"Hart aber fair" über Donald Trump "Wir werden uns noch wundern"

Düsseldorf · Frank Plasbergs Runde rätselte, was man vom künftigen US-Präsidenten Donald Trump wohl erwarten könne. Eine Antwort blieben die Gäste schuldig. Stattdessen übten sich Teile der prominent besetzten Runde in Selbstkritik.

Darum ging's: Donald Trumps Erfolg in den USA, was sonst. Frank Plasberg wollte wissen, was sein Triumph für Deutschland und Europa bedeutet. Was kann man künftig von diesem Mann erwarten? Und welche Lehren müssen deutsche Politiker und Medien aus seinem Wahlsieg ziehen?

Darum ging's wirklich: Im Moment weiß freilich niemand genau, was man von einem Präsidenten Trump zu erwarten hat. Statt im Kaffeesatzlesen versuchten sich die Gäste daher in Erklärungen seines Erfolgs und in einer Analyse der Probleme, die auch in Deutschland den Rechtspopulisten Auftrieb verschaffen.

Die Gäste:

  • Fritz Pleitgen, Journalist, ehemaliger WDR-Intendant und Ex-ARD-Korrespondent in Moskau und Washington
  • Beatrix von Storch (AfD), Mitglied des EU-Parlaments und stellvertretende Sprecherin im Bundesvorstand der AfD
  • Thomas Oppermann (SPD), Fraktionsvorsitzender der SPD im Bundestag
  • Sandra Navidi, Finanzexpertin aus den USA, Gründerin und Geschäftsführerin von BeyondGlobal
  • Christian Hacke, Politikwissenschaftler

Der Frontverlauf: Bei Frank Plasbergs Gästen herrschte mit Blick auf Donald Trump Hoffen und Bangen. Journalist Fritz Pleitgen bangte, Politikwissenschaftler Christian Hacke hoffte. "Er hat das politische Establishment im Alleingang aus den Angeln gehoben. Wer will ihn denn stoppen?", fragte Pleitgen und fügte an: "So viel Macht hat in den letzten Jahren kein amerikanischer Präsident besessen. Und das macht mich ein bisschen unruhig." Trump sei ein "ernstzunehmender Kotzbrocken, der die Probleme jetzt hoffentlich anpackt", befand hingegen Hacke. Und: "Wir werden uns noch wundern."

Ob der Mann das Amt oder eher das Amt den Mann formen werde, wie es Thomas Oppermann ausdrückte, darauf wollte sich aber niemand festlegen. Zu unberechenbar ist der künftige US-Präsident.
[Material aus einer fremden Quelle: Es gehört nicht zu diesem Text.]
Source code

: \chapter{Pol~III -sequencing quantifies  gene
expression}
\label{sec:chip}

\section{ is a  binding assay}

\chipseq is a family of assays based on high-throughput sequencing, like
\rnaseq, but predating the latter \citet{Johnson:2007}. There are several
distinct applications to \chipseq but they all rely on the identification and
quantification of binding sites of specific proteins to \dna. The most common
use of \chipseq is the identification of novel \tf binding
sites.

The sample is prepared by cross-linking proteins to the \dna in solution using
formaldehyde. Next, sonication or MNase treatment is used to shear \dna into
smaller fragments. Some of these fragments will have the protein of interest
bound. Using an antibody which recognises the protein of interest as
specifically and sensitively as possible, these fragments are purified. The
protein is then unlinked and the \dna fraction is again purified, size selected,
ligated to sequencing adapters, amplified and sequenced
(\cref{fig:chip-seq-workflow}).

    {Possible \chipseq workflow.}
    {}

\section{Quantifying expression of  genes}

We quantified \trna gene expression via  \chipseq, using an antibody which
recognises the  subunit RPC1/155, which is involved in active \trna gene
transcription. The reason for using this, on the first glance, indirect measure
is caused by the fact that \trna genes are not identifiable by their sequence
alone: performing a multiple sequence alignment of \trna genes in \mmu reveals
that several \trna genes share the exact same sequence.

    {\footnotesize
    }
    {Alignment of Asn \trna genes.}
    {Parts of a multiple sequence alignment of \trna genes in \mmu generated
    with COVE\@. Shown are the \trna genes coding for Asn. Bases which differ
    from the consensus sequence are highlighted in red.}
Schnell ging es auch um ein anderes Thema, nämlich um die Frage, wie Deutschland und Europa auf Trump reagieren sollten. Beatrix von Storch und Politikwissenschaftler Christian Hacke ließen kein gutes Haar an den deutschen Reaktionen auf die US-Wahl. Hacke beklagte das arrogante Moralisieren aus Berlin. Statt Werte vor sich herzutragen seien Interessen der Schlüssel, um zusammenzukommen, befand er.

Angesichts von Angela Merkels Glückwünsch-Rede an Donald Trump wollte sich von Storch gar die Augen reiben. Merkel habe den Amerikanern unterstellt, sie seien auf einmal keine Demokraten und Rechtsstaatler mehr, auf der anderen Seite mache sie selbst Deals mit Erdogan. "Das ist ein Armutszeugnis und absolut unwürdig für eine Kanzlerin", befand von Storch.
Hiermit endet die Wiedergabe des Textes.